* EXTRACTED MATERIAL:
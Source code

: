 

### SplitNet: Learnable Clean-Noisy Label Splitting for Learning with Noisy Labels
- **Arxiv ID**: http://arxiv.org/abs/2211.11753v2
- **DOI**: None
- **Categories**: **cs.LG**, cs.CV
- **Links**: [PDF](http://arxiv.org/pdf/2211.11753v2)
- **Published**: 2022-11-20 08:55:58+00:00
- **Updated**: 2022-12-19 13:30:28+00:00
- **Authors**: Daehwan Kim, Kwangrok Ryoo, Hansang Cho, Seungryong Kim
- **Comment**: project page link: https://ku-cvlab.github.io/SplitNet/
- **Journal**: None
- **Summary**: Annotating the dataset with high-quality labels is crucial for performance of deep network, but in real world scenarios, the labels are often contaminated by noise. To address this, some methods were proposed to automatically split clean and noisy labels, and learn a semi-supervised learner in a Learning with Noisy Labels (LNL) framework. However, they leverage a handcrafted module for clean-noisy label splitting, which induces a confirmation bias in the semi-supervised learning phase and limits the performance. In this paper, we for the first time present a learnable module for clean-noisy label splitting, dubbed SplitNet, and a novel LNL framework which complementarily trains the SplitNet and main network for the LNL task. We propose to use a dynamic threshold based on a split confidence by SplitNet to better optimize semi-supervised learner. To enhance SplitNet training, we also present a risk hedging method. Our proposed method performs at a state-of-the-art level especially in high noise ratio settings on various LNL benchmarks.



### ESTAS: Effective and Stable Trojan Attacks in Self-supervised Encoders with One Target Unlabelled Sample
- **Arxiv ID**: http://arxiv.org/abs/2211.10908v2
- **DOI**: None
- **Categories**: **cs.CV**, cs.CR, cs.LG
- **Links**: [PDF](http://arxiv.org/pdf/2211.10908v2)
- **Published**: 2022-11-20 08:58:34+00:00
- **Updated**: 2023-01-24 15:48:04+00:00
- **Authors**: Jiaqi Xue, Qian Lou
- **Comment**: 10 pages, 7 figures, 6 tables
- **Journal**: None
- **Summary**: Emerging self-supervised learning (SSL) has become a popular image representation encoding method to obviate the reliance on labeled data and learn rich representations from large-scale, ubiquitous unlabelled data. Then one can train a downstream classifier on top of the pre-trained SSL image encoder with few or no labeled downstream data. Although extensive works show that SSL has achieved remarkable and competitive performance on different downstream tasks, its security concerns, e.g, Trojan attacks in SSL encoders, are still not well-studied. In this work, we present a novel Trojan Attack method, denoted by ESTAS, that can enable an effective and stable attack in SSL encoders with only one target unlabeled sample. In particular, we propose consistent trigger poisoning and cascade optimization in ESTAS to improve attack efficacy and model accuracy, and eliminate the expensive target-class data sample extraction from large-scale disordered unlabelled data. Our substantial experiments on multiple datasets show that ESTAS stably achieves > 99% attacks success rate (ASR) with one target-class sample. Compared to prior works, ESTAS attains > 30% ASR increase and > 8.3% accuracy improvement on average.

* YOUR INSTRUCTIONS: Beginning at the top of the data, extract each line through the line containing "- **Links**: [PDF](http://arxiv.org/pdf/2211.11753v2)" and return those lines exactly, with nothing added.

* TASK RESPONSE:
Source code

: 

### SplitNet: Learnable Clean-Noisy Label Splitting for Learning with Noisy Labels
- **Arxiv ID**: http://arxiv.org/abs/2211.11753v2
- **DOI**: None
- **Categories**: **cs.LG**, cs.CV
- **Links**: [PDF](http://arxiv.org/pdf/2211.11753v2)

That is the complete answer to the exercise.